Her Chest XRAY PA showed Cardiomegaly 
This along with her bilateral pedal edema made us decide to get a 2DECHO done to rule out Heart failure


                                  ECG showed sinus rhythm with a Heart rate of 75 bpm


            
                                                            2D Echo






                                                                Ultrasound Report










Course in the hospital and disease discussion

On Day 1,

The patients blood sugars were maintained within the normal range with  the help of 25 % dextrose infusion.
Fundoscopy was done to look for any diabetic or hypertensive retinopathy changes which showed Grade 1 hypertensive retinopathy in both her eyes.

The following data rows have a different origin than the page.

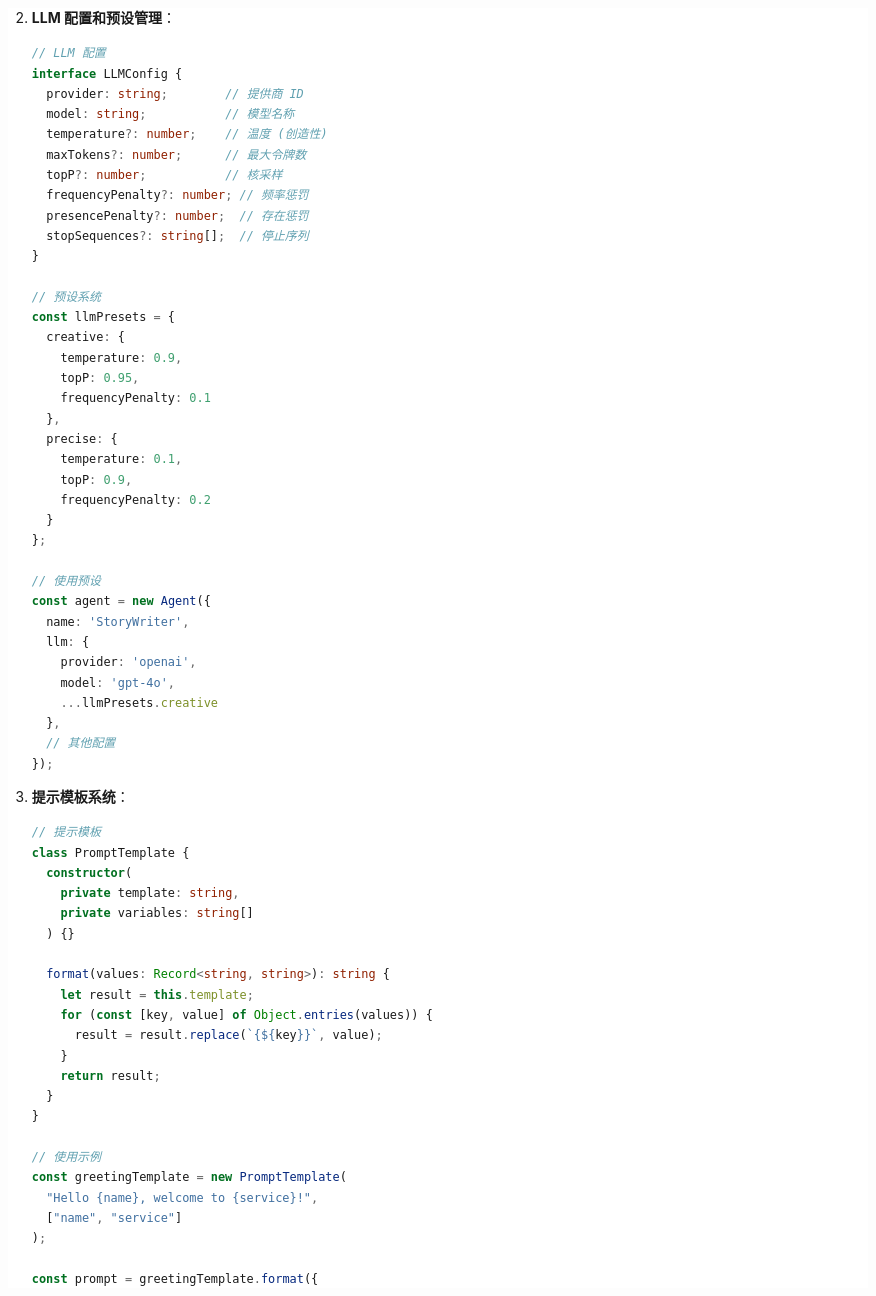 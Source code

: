 2. **LLM 配置和预设管理**：
   ```typescript
   // LLM 配置
   interface LLMConfig {
     provider: string;        // 提供商 ID
     model: string;           // 模型名称
     temperature?: number;    // 温度 (创造性)
     maxTokens?: number;      // 最大令牌数
     topP?: number;           // 核采样
     frequencyPenalty?: number; // 频率惩罚
     presencePenalty?: number;  // 存在惩罚
     stopSequences?: string[];  // 停止序列
   }
   
   // 预设系统
   const llmPresets = {
     creative: {
       temperature: 0.9,
       topP: 0.95,
       frequencyPenalty: 0.1
     },
     precise: {
       temperature: 0.1,
       topP: 0.9,
       frequencyPenalty: 0.2
     }
   };
   
   // 使用预设
   const agent = new Agent({
     name: 'StoryWriter',
     llm: {
       provider: 'openai',
       model: 'gpt-4o',
       ...llmPresets.creative
     },
     // 其他配置
   });
   ```

3. **提示模板系统**：
   ```typescript
   // 提示模板
   class PromptTemplate {
     constructor(
       private template: string,
       private variables: string[]
     ) {}
     
     format(values: Record<string, string>): string {
       let result = this.template;
       for (const [key, value] of Object.entries(values)) {
         result = result.replace(`{${key}}`, value);
       }
       return result;
     }
   }
   
   // 使用示例
   const greetingTemplate = new PromptTemplate(
     "Hello {name}, welcome to {service}!",
     ["name", "service"]
   );
   
   const prompt = greetingTemplate.format({
   ``` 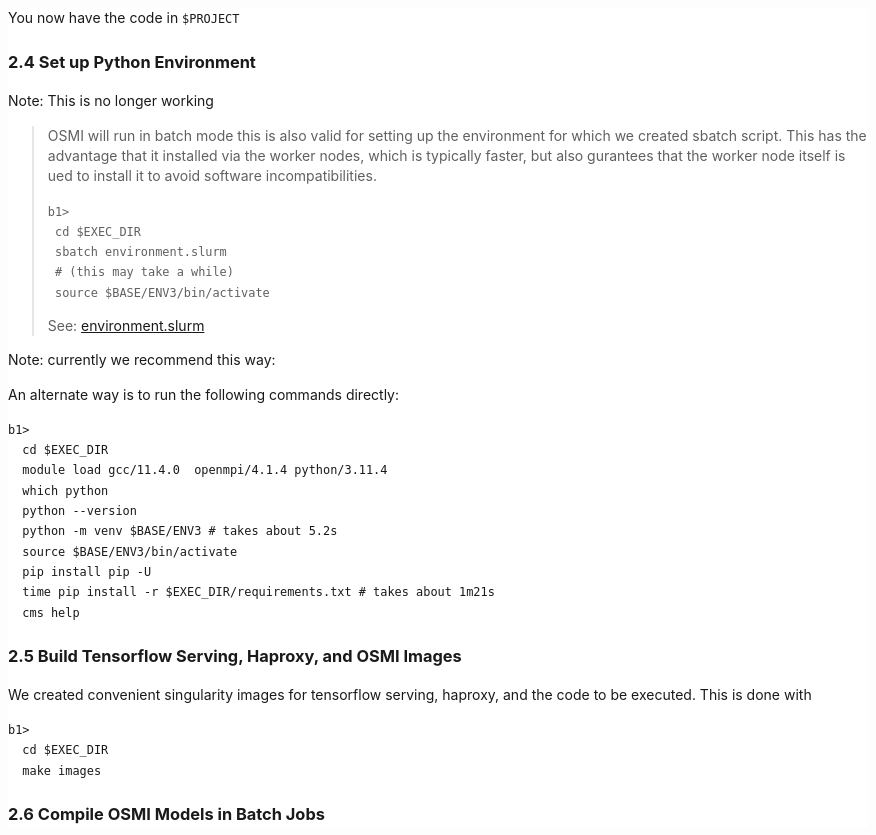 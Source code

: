You now have the code in `$PROJECT`


### 2.4 Set up Python Environment

Note: This is no longer working

> OSMI will run in batch mode this is also valid for setting up the
> environment for which we created sbatch script.  This has the
> advantage that it installed via the worker nodes, which is typically
> faster, but also gurantees that the worker node itself is ued to
> install it to avoid software incompatibilities.
>
> ```
> b1>
>  cd $EXEC_DIR
>  sbatch environment.slurm
>  # (this may take a while)
>  source $BASE/ENV3/bin/activate
> ```
>
> See: [environment.slurm](https://github.com/laszewsk/osmi/blob/main/target/rivanna/environment.slurm)

Note: currently we recommend this way:

An alternate way is to run the following commands directly:

```
b1>
  cd $EXEC_DIR
  module load gcc/11.4.0  openmpi/4.1.4 python/3.11.4
  which python
  python --version
  python -m venv $BASE/ENV3 # takes about 5.2s
  source $BASE/ENV3/bin/activate
  pip install pip -U
  time pip install -r $EXEC_DIR/requirements.txt # takes about 1m21s
  cms help
```



### 2.5 Build Tensorflow Serving, Haproxy, and OSMI Images

We created convenient singularity images for tensorflow serving,
haproxy, and the code to be executed. This is done with


```
b1>
  cd $EXEC_DIR
  make images
```


### 2.6 Compile OSMI Models in Batch Jobs
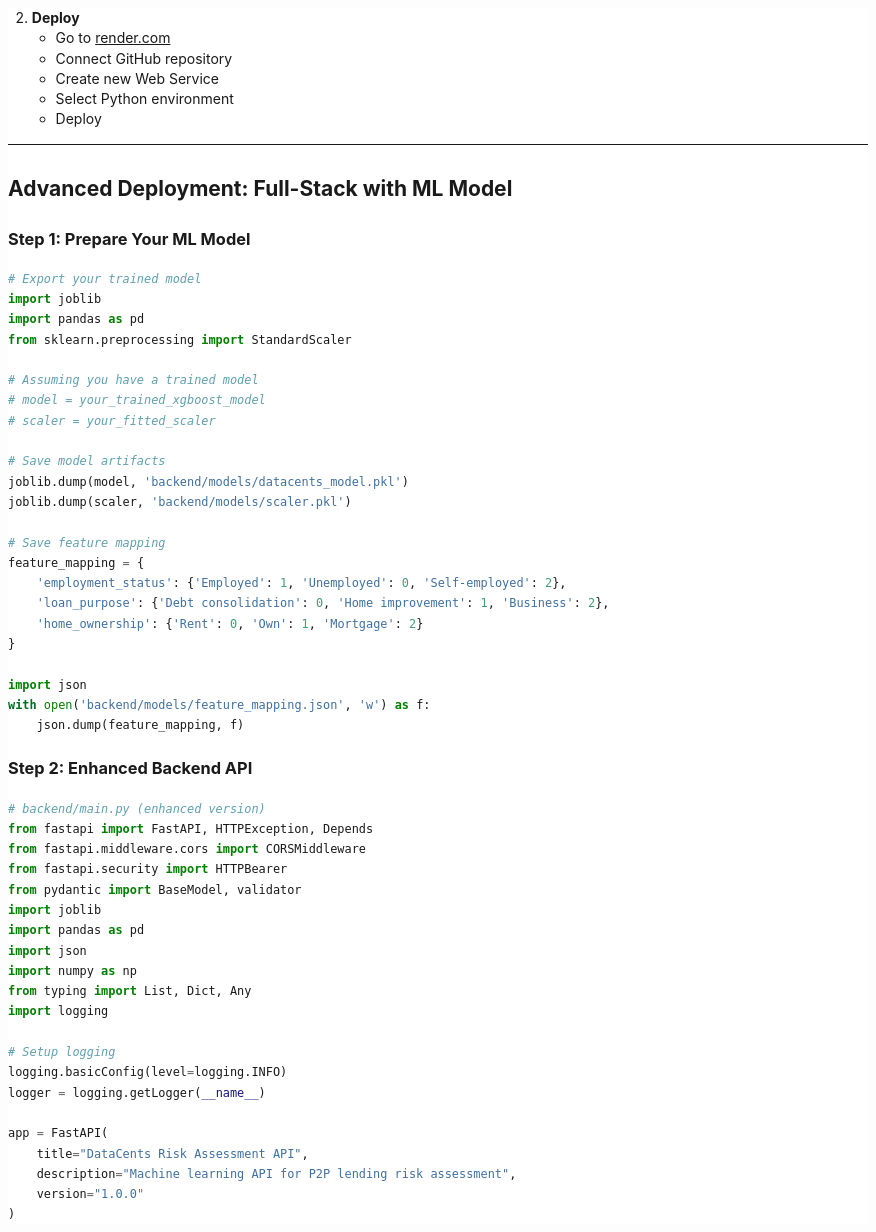 2. **Deploy**
   - Go to [render.com](https://render.com)
   - Connect GitHub repository
   - Create new Web Service
   - Select Python environment
   - Deploy

---

## Advanced Deployment: Full-Stack with ML Model

### Step 1: Prepare Your ML Model

```python
# Export your trained model
import joblib
import pandas as pd
from sklearn.preprocessing import StandardScaler

# Assuming you have a trained model
# model = your_trained_xgboost_model
# scaler = your_fitted_scaler

# Save model artifacts
joblib.dump(model, 'backend/models/datacents_model.pkl')
joblib.dump(scaler, 'backend/models/scaler.pkl')

# Save feature mapping
feature_mapping = {
    'employment_status': {'Employed': 1, 'Unemployed': 0, 'Self-employed': 2},
    'loan_purpose': {'Debt consolidation': 0, 'Home improvement': 1, 'Business': 2},
    'home_ownership': {'Rent': 0, 'Own': 1, 'Mortgage': 2}
}

import json
with open('backend/models/feature_mapping.json', 'w') as f:
    json.dump(feature_mapping, f)
```

### Step 2: Enhanced Backend API

```python
# backend/main.py (enhanced version)
from fastapi import FastAPI, HTTPException, Depends
from fastapi.middleware.cors import CORSMiddleware
from fastapi.security import HTTPBearer
from pydantic import BaseModel, validator
import joblib
import pandas as pd
import json
import numpy as np
from typing import List, Dict, Any
import logging

# Setup logging
logging.basicConfig(level=logging.INFO)
logger = logging.getLogger(__name__)

app = FastAPI(
    title="DataCents Risk Assessment API",
    description="Machine learning API for P2P lending risk assessment",
    version="1.0.0"
)

```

HER BLOOD SUGAR MONITORING ON THE DAY OF ADMISSION


By Day 2, the patient was tapered off 25 % dextrose infusion
The blood sugars were well maintained without the need for 25% dextrose

Only her biceps reflex was exagerrated bilaterally


By Day 3,
The patient was able to walk with support, she says she is able to walk just like before
Her BP was at 150/100mmhg
With a PR of 70bpm


Problem Representation :

66 year old woman with Right Upper limb and Lower limb weakness and slurred speech since 3 hours due to hypoglycemia

1.Recurrent Hypoglycemia ( resolved) secondary to Sulfonylureas on Renal failure 2. ? HFpEF with Ef - 64 % 3.Kco CKD since 1 year ( eGFR - 34mL/min/1.73 m2) 4. Kco Type 2 DM and HTN With Grade 1 Hypertensive Retinopathy changes 5. Cholithiasis since 2 years - Asymptomatic 6. ? Iron Deficiency anemia


1) For hypoglycemia she was put on 25 % dextrose for 1 day until the blood sugars got back into normal range and OHA's were put hold.
Few cases have been reports presenting in a similar pattern of hypoglycemia mimicking stroke which eventually resolved on treating hypoglycemia. The patient fulfills the Whipples triad. Lecuocystosis of 18,000 cells/cumm was attributed to pro inflammatory effects induced by hypoglycemia which eventually got down to 13,000 cells/cumm once the patient recovered from hypoglycemia.
2) Cardiomegaly was seen on chest xray PA and the patient even had bilateral pedal edema which could be due to renal failure or heart failure. 2decho for perfomed which showed an EF of 64% with Mild LVH, Trivial TR and AR, Grade 1 diastolic dysfunction - ? HFPEF 3) The patient was advised a fluid and salt restricted diet and sulfonylureas were put on hold Furthermore, her hypoglycemic events have been attributed to the use of sulphonylureas on renal failure. Studies have showed that patients on sulfonylureas with a lesser egfr had more frequent episodes of hypoglycemia. As renal failure leads to reduced clearance of insulin metabolites and there is reduced renal gluconeogenesis. There is a debate on more hypoglycemic events with sulfonylureas with active vs inactive metabolites. Our patient was on both Glimiperide and Gliclazide which were put on hold.

The patient was also advised to consume small, frequent meals. For hypertension, her blood pressure was continued to be put under control with the help of Tab Cilinidipine 10mg once a day Her hemoglobin was on a downtrend since the day of admission, Keeping in mind her history of being diagnosed with hemorrhoids a general surgery opinion was taken to look for any bleeding per rectum - On per rectal examination there was no bleeding per rectum found, no fissures except for an external skin tag.
Her absolute reticulocyte count was 1.6 indicating it as hypoproliferation.
The patient was discharged on Tab Metformin 500mg at 8am as it is known to not cause any hypoglycemic events and as the patient is obese. She was asked to continue Tab Cilinidipine 10mg for her Hypertension along with iron supplementation. The patient was asking to frequently monitor blood sugars at home and also was adviced to loss weight and ask to consume small frequent meals.